## Work order
Would you write out every entry exactly, but without the pictures?

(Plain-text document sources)
[Start of Attachment]

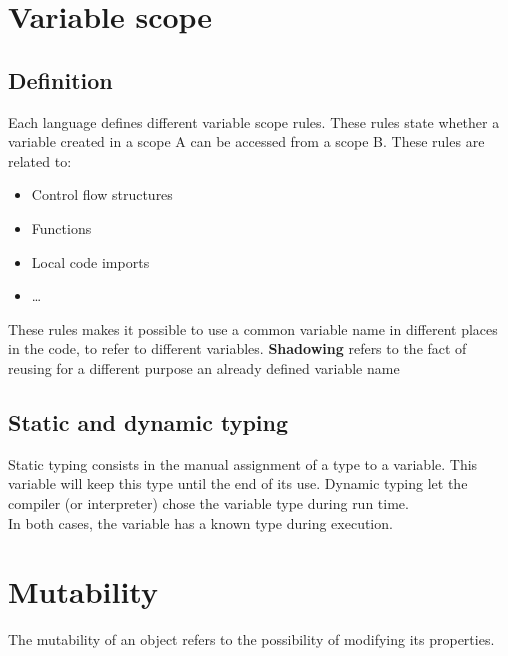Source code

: \documentclass[11pt]{article}
\begin{document}
		\section{Variable scope}

			\subsection{Definition}
				Each language defines different variable scope rules. These rules state whether a variable created in a scope A can be accessed from a scope B. 
                These rules are related to:
				\begin{itemize}
					\item Control flow structures
					\item Functions
					\item Local code imports
					\item \ldots
				\end{itemize}
				These rules makes it possible to use a common variable name in different places in the code, to refer to different variables.
                \textbf{Shadowing} refers to the fact of reusing for a different purpose an already defined variable name

			\subsection{Static and dynamic typing}
				Static typing consists in the manual assignment of a type to a variable. This variable will keep this type until the end of its use.
				Dynamic typing let the compiler (or interpreter) chose the variable type during run time. \\
				In both cases, the variable has a known type during execution.

		\section{Mutability}
        		The mutability of an object refers to the possibility of modifying its properties.
\end{document}
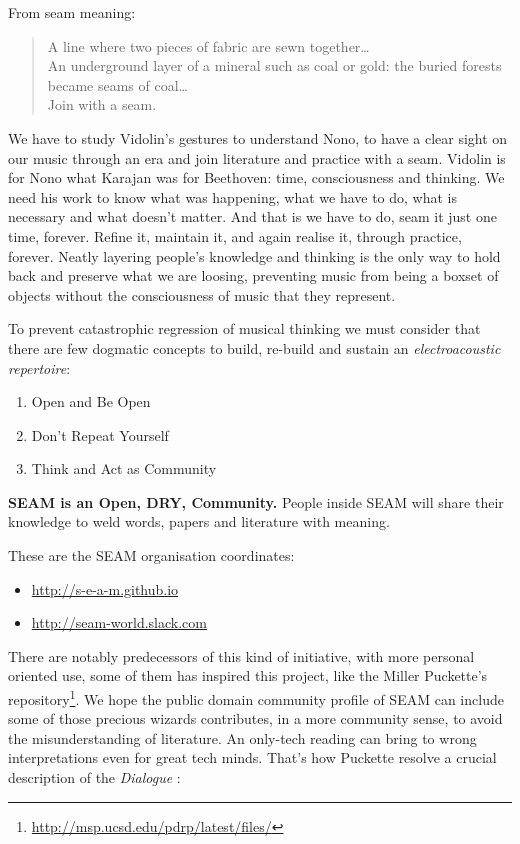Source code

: \documentclass[twoside,a4paper]{article}
\begin{document}
From seam meaning:

\begin{quote}
\begin{it}
A line where two pieces of fabric are sewn together\ldots \\
An underground layer of a mineral such as coal or gold: the buried forests
became seams of coal\ldots\\
Join with a seam.
\end{it}
\end{quote}

We have to study Vidolin's gestures to understand Nono, to have a clear sight on
our music through an era and join literature and practice with a seam. Vidolin is
for Nono what Karajan was for Beethoven: time, consciousness and thinking. We
need his work to know what was happening, what we have to do, what is necessary
and what doesn't matter. And that is we have to do, seam it just one time,
forever. Refine it, maintain it, and again realise it, through practice, forever.
Neatly layering people's knowledge and thinking is the only way to hold back and
preserve what we are loosing, preventing music from being a boxset of objects
without the consciousness of music that they represent.

To prevent catastrophic regression of musical thinking we must consider that
there are few dogmatic concepts to build, re-build and sustain an
\emph{electroacoustic repertoire}:

\begin{enumerate}
  \item Open and Be Open
  \item Don't Repeat Yourself
  \item Think and Act as Community
\end{enumerate}

\textbf{SEAM is an Open, DRY, Community.} People inside SEAM will share their
knowledge to weld words, papers and literature with meaning.

These are the SEAM organisation coordinates:
\begin{itemize}
\item \url{http://s-e-a-m.github.io}
\item \url{http://seam-world.slack.com}
\end{itemize}

There are notably predecessors of this kind of initiative, with more personal
oriented use, some of them has inspired this project, like the Miller Puckette's
repository\footnote{\url{http://msp.ucsd.edu/pdrp/latest/files/}}. We hope the
public domain community profile of SEAM can include some of those precious
wizards contributes, in a more community sense, to avoid the misunderstanding
of literature. An only-tech reading can bring to wrong interpretations even for
great tech minds. That's how Puckette \cite{mp01} resolve a crucial description
of the \emph{Dialogue} \cite{pbdod85}:
\end{document}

[End of Attachment]

## Expected answer
Source code

: \documentclass[11pt]{article}
\begin{document}
		\section{Variable scope}

			\subsection{Definition}
				Each language defines different variable scope rules. These rules state whether a variable created in a scope A can be accessed from a scope B. 
                These rules are related to:
				\begin{itemize}
					\item Control flow structures
					\item Functions
					\item Local code imports
					\item \ldots
				\end{itemize}
				These rules makes it possible to use a common variable name in different places in the code, to refer to different variables.
                \textbf{Shadowing} refers to the fact of reusing for a different purpose an already defined variable name

			\subsection{Static and dynamic typing}
				Static typing consists in the manual assignment of a type to a variable. This variable will keep this type until the end of its use.
				Dynamic typing let the compiler (or interpreter) chose the variable type during run time. \\
				In both cases, the variable has a known type during execution.

		\section{Mutability}
        		The mutability of an object refers to the possibility of modifying its properties.
\end{document}
Source code

: \documentclass[twoside,a4paper]{article}
\begin{document}
From seam meaning:

\begin{quote}
\begin{it}
A line where two pieces of fabric are sewn together\ldots \\
An underground layer of a mineral such as coal or gold: the buried forests
became seams of coal\ldots\\
Join with a seam.
\end{it}
\end{quote}

We have to study Vidolin's gestures to understand Nono, to have a clear sight on
our music through an era and join literature and practice with a seam. Vidolin is
for Nono what Karajan was for Beethoven: time, consciousness and thinking. We
need his work to know what was happening, what we have to do, what is necessary
and what doesn't matter. And that is we have to do, seam it just one time,
forever. Refine it, maintain it, and again realise it, through practice, forever.
Neatly layering people's knowledge and thinking is the only way to hold back and
preserve what we are loosing, preventing music from being a boxset of objects
without the consciousness of music that they represent.

To prevent catastrophic regression of musical thinking we must consider that
there are few dogmatic concepts to build, re-build and sustain an
\emph{electroacoustic repertoire}:

\begin{enumerate}
  \item Open and Be Open
  \item Don't Repeat Yourself
  \item Think and Act as Community
\end{enumerate}

\textbf{SEAM is an Open, DRY, Community.} People inside SEAM will share their
knowledge to weld words, papers and literature with meaning.

These are the SEAM organisation coordinates:
\begin{itemize}
\item \url{http://s-e-a-m.github.io}
\item \url{http://seam-world.slack.com}
\end{itemize}

There are notably predecessors of this kind of initiative, with more personal
oriented use, some of them has inspired this project, like the Miller Puckette's
repository\footnote{\url{http://msp.ucsd.edu/pdrp/latest/files/}}. We hope the
public domain community profile of SEAM can include some of those precious
wizards contributes, in a more community sense, to avoid the misunderstanding
of literature. An only-tech reading can bring to wrong interpretations even for
great tech minds. That's how Puckette \cite{mp01} resolve a crucial description
of the \emph{Dialogue} \cite{pbdod85}:
\end{document}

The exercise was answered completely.